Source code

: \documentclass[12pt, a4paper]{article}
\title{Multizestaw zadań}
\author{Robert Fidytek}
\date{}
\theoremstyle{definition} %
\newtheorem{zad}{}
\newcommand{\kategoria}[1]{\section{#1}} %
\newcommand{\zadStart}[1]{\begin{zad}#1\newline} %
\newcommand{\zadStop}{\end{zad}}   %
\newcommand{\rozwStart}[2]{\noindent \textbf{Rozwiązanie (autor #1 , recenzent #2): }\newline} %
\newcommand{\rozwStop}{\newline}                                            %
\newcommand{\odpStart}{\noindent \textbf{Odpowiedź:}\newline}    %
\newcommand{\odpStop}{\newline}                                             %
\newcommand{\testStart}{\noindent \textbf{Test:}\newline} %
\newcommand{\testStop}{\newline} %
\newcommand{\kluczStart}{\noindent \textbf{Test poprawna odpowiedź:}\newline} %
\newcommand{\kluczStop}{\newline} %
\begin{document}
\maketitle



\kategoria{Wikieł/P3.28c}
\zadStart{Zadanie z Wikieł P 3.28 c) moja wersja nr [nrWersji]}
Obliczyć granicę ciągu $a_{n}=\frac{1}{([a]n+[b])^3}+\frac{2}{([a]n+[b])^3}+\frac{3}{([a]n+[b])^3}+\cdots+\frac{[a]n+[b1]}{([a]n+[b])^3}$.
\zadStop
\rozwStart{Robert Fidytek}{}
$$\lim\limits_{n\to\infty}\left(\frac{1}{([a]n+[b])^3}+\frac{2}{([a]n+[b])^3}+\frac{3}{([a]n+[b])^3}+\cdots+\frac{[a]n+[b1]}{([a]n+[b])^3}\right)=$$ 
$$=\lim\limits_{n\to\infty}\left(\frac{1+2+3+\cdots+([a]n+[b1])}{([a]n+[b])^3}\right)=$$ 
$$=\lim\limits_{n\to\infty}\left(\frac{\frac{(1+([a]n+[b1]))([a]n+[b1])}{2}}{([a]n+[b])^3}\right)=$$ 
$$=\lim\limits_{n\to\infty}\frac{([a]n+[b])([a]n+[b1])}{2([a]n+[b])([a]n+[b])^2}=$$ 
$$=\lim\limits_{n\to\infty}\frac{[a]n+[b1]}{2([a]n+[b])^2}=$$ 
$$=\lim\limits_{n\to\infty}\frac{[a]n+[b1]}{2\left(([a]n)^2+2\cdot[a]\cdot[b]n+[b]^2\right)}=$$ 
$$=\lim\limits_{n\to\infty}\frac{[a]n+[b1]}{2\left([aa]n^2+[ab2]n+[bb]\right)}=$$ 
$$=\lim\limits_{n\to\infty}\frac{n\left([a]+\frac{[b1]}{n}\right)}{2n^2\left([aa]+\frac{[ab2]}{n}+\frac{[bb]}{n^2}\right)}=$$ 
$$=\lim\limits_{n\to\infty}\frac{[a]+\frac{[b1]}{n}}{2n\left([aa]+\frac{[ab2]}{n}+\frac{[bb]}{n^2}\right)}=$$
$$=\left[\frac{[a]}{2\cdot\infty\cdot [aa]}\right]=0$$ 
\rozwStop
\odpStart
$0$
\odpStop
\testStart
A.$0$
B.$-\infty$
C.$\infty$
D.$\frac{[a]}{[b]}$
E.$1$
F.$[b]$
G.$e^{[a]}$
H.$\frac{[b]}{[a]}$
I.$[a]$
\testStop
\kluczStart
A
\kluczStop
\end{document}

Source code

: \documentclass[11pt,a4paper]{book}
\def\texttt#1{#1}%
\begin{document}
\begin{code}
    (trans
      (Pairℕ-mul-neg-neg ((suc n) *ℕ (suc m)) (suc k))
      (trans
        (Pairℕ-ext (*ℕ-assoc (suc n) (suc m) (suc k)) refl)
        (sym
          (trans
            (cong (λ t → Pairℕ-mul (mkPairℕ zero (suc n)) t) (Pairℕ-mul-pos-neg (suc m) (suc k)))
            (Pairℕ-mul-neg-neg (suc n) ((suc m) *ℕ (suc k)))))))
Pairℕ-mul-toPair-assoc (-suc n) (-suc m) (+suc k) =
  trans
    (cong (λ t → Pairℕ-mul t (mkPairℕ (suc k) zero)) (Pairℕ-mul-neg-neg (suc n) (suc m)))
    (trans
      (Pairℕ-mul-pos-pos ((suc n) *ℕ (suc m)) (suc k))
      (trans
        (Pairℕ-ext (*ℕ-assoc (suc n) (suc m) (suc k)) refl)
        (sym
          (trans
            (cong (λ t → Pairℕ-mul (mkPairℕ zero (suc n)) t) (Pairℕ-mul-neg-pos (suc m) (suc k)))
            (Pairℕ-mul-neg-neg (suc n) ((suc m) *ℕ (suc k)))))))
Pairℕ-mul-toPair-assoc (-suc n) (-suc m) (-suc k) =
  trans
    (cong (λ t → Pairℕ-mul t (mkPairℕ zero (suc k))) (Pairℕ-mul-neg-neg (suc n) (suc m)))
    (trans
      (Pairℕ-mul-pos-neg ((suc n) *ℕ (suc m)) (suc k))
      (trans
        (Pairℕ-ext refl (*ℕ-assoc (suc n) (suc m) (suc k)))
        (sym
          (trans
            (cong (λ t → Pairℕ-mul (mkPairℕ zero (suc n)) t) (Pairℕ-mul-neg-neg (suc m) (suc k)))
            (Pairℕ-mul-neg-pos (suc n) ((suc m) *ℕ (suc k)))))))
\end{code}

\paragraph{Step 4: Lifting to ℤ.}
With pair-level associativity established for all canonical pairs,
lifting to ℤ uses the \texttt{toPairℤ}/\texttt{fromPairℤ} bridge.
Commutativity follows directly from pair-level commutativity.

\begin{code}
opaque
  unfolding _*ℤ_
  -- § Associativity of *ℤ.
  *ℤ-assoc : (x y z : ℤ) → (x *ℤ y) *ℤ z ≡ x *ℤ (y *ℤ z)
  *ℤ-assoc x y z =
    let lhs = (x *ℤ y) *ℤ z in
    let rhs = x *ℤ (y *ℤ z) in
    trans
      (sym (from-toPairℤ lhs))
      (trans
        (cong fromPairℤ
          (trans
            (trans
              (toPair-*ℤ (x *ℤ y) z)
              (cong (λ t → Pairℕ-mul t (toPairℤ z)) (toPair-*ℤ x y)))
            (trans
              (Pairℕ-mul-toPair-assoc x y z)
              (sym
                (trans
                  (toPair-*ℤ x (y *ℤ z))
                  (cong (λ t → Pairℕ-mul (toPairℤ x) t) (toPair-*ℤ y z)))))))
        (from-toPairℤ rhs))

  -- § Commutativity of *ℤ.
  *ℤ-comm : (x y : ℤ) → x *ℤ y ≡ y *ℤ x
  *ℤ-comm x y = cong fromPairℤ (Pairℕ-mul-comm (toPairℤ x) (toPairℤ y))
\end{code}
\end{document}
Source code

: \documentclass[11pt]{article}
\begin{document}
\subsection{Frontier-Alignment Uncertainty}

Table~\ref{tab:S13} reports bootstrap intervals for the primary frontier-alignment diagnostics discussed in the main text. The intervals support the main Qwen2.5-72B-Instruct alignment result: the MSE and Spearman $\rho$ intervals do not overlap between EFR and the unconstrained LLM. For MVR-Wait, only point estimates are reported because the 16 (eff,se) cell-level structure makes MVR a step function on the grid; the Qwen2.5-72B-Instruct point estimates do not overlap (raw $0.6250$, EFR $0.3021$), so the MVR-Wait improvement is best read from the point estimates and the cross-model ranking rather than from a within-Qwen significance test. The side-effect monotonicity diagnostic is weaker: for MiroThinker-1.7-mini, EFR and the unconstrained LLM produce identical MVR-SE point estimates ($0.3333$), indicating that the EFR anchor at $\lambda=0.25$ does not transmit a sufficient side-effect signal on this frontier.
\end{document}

┄┄┄┄┄┄┄┄┄┄┄┄┄┄┄┄┄┄┄┄

## Required action:
Your task is to transcribe the line containing "x *ℤ y ≡ y *ℤ x" and every line after it, through the last line of the data, exactly as written and with nothing more.

## Exercise output:
  *ℤ-comm : (x y : ℤ) → x *ℤ y ≡ y *ℤ x
  *ℤ-comm x y = cong fromPairℤ (Pairℕ-mul-comm (toPairℤ x) (toPairℤ y))
\end{code}
\end{document}
Source code

: \documentclass[11pt]{article}
\begin{document}
\subsection{Frontier-Alignment Uncertainty}

Table~\ref{tab:S13} reports bootstrap intervals for the primary frontier-alignment diagnostics discussed in the main text. The intervals support the main Qwen2.5-72B-Instruct alignment result: the MSE and Spearman $\rho$ intervals do not overlap between EFR and the unconstrained LLM. For MVR-Wait, only point estimates are reported because the 16 (eff,se) cell-level structure makes MVR a step function on the grid; the Qwen2.5-72B-Instruct point estimates do not overlap (raw $0.6250$, EFR $0.3021$), so the MVR-Wait improvement is best read from the point estimates and the cross-model ranking rather than from a within-Qwen significance test. The side-effect monotonicity diagnostic is weaker: for MiroThinker-1.7-mini, EFR and the unconstrained LLM produce identical MVR-SE point estimates ($0.3333$), indicating that the EFR anchor at $\lambda=0.25$ does not transmit a sufficient side-effect signal on this frontier.
\end{document}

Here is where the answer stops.